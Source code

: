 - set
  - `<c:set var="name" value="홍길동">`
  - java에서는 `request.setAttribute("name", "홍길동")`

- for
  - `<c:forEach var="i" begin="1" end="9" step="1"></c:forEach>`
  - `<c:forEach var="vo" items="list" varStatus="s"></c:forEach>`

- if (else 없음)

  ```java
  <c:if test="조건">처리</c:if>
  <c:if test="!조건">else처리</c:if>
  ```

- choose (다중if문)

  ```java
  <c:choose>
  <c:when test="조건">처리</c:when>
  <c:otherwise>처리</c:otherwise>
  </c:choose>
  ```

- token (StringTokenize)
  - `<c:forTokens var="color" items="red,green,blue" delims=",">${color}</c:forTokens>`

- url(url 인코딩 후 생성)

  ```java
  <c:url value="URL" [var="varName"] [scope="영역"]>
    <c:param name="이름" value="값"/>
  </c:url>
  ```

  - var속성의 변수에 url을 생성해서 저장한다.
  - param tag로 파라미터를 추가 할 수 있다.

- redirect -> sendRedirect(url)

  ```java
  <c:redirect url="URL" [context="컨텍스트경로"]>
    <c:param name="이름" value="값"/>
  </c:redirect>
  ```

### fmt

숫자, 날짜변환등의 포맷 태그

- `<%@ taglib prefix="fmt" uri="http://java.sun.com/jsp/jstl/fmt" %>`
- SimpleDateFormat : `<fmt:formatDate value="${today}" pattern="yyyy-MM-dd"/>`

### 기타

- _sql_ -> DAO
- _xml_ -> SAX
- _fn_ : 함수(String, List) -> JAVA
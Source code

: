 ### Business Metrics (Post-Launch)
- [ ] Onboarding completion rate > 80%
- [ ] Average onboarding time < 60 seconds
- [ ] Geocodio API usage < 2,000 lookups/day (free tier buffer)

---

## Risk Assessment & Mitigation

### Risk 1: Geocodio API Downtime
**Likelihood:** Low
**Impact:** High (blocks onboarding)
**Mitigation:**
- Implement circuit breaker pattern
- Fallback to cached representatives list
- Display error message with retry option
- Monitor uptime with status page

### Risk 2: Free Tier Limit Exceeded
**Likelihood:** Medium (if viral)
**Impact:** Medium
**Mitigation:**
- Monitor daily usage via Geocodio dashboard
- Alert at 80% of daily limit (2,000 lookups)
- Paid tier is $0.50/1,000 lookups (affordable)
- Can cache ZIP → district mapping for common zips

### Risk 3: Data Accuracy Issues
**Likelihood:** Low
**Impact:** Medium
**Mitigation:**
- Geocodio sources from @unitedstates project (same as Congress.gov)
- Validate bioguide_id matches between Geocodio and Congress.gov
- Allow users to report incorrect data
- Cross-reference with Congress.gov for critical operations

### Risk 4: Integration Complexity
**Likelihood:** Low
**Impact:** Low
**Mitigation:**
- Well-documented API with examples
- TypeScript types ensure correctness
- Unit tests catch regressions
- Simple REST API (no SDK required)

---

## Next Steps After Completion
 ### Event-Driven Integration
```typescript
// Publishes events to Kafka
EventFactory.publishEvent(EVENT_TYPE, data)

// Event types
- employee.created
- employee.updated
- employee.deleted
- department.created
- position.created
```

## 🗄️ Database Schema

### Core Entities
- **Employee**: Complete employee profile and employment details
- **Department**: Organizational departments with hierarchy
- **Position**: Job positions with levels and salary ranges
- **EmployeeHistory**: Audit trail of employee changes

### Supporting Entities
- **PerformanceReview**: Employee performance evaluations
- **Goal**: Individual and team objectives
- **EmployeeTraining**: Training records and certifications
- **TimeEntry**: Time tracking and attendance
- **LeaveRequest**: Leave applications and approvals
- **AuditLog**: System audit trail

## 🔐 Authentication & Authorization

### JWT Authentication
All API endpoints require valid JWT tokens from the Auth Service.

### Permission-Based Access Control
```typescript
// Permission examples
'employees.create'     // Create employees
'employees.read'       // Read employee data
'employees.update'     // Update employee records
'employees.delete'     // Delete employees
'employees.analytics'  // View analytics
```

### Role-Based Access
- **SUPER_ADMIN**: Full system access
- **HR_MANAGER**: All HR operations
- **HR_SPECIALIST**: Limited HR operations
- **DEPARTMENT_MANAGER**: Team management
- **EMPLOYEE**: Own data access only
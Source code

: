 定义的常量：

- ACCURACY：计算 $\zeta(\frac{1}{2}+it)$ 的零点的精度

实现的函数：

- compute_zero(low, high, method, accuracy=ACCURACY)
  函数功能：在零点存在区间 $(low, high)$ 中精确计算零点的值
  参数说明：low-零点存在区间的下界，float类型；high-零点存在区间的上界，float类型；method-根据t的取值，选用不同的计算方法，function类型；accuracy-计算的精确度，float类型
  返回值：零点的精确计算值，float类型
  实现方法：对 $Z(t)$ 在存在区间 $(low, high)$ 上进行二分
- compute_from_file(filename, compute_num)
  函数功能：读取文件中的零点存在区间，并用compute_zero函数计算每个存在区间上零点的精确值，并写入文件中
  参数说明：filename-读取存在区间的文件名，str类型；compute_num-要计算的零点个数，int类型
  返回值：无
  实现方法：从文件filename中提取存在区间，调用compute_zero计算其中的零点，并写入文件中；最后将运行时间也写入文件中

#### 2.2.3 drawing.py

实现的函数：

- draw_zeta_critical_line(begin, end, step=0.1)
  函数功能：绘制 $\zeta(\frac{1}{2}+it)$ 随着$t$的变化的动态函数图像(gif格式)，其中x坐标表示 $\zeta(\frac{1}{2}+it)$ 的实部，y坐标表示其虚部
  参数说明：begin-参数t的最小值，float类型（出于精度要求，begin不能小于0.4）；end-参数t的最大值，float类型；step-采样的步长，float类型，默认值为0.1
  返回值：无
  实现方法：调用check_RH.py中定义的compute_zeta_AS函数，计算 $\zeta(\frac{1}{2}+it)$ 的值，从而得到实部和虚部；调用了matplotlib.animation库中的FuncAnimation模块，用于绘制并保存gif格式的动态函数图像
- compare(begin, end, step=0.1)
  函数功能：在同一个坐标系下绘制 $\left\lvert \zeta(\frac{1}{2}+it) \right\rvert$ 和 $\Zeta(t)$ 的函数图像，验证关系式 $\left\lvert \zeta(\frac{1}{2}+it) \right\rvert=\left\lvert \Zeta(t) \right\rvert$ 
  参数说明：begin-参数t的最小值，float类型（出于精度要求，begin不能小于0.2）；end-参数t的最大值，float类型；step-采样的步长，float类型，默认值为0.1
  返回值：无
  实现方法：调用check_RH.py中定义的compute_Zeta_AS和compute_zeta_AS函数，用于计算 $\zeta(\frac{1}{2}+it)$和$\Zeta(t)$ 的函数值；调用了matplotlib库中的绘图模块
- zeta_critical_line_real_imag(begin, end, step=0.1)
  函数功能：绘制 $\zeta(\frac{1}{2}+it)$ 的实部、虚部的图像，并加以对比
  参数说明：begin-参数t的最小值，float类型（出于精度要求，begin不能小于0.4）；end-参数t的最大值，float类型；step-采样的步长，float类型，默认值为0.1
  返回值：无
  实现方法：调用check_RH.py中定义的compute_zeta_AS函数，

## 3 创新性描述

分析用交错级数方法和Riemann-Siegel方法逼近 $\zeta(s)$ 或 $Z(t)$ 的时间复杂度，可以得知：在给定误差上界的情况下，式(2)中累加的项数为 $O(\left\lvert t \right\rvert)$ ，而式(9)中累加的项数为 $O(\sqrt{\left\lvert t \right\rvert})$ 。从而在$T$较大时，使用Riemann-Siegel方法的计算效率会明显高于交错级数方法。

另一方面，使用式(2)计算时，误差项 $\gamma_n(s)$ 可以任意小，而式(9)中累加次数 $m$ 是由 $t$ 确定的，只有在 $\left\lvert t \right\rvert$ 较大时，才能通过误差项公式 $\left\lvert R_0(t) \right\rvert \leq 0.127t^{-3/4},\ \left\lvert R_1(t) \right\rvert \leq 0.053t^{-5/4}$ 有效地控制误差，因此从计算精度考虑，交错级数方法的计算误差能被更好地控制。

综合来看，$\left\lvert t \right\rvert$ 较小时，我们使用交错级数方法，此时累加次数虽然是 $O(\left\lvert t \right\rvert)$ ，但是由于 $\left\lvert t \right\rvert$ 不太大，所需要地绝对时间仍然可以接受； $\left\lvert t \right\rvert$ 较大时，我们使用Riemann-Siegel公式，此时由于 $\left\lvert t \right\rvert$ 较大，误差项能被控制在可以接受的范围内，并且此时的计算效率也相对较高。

> [TASK GOAL] Your answer should consist solely of the lines above from the line with "### Risk 1: Geocodio API Downtime" to the line with "- Unit tests catch regressions", both included, reproduced exactly.

> [SOLUTION TO THIS EXERCISE]
### Risk 1: Geocodio API Downtime
**Likelihood:** Low
**Impact:** High (blocks onboarding)
**Mitigation:**
- Implement circuit breaker pattern
- Fallback to cached representatives list
- Display error message with retry option
- Monitor uptime with status page

### Risk 2: Free Tier Limit Exceeded
**Likelihood:** Medium (if viral)
**Impact:** Medium
**Mitigation:**
- Monitor daily usage via Geocodio dashboard
- Alert at 80% of daily limit (2,000 lookups)
- Paid tier is $0.50/1,000 lookups (affordable)
- Can cache ZIP → district mapping for common zips

### Risk 3: Data Accuracy Issues
**Likelihood:** Low
**Impact:** Medium
**Mitigation:**
- Geocodio sources from @unitedstates project (same as Congress.gov)
- Validate bioguide_id matches between Geocodio and Congress.gov
- Allow users to report incorrect data
- Cross-reference with Congress.gov for critical operations

### Risk 4: Integration Complexity
**Likelihood:** Low
**Impact:** Low
**Mitigation:**
- Well-documented API with examples
- TypeScript types ensure correctness
- Unit tests catch regressions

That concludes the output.